═══ GIVEN RECORDS
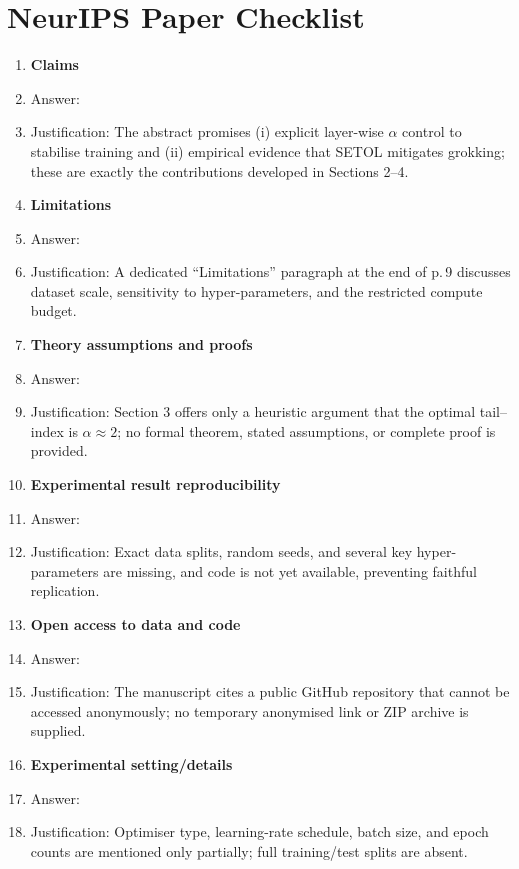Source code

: \section*{NeurIPS Paper Checklist}

\begin{enumerate}

\item {\bf Claims}  
    \item[] Answer: \answerYes{}  
    \item[] Justification: The abstract promises (i) explicit layer-wise $\alpha$ control to stabilise training and (ii) empirical evidence that SETOL mitigates grokking; these are exactly the contributions developed in Sections 2–4.  

\item {\bf Limitations}  
    \item[] Answer: \answerYes{}  
    \item[] Justification: A dedicated “Limitations” paragraph at the end of p.\,9 discusses dataset scale, sensitivity to hyper-parameters, and the restricted compute budget.  

\item {\bf Theory assumptions and proofs}  
    \item[] Answer: \answerNo{}  
    \item[] Justification: Section 3 offers only a heuristic argument that the optimal tail–index is $\alpha\!\approx\!2$; no formal theorem, stated assumptions, or complete proof is provided.  

\item {\bf Experimental result reproducibility}  
    \item[] Answer: \answerNo{}  
    \item[] Justification: Exact data splits, random seeds, and several key hyper-parameters are missing, and code is not yet available, preventing faithful replication.  

\item {\bf Open access to data and code}  
    \item[] Answer: \answerNo{}  
    \item[] Justification: The manuscript cites a public GitHub repository that cannot be accessed anonymously; no temporary anonymised link or ZIP archive is supplied.  

\item {\bf Experimental setting/details}  
    \item[] Answer: \answerNo{}  
    \item[] Justification: Optimiser type, learning-rate schedule, batch size, and epoch counts are mentioned only partially; full training/test splits are absent.  


\end{enumerate}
══════
- _YOUR TASK_:
If a line in the entries above contains the word "only", copy it.

- _REPLY TO THE EXERCISE_:
    \item[] Justification: Section 3 offers only a heuristic argument that the optimal tail–index is $\alpha\!\approx\!2$; no formal theorem, stated assumptions, or complete proof is provided.  
    \item[] Justification: Optimiser type, learning-rate schedule, batch size, and epoch counts are mentioned only partially; full training/test splits are absent.  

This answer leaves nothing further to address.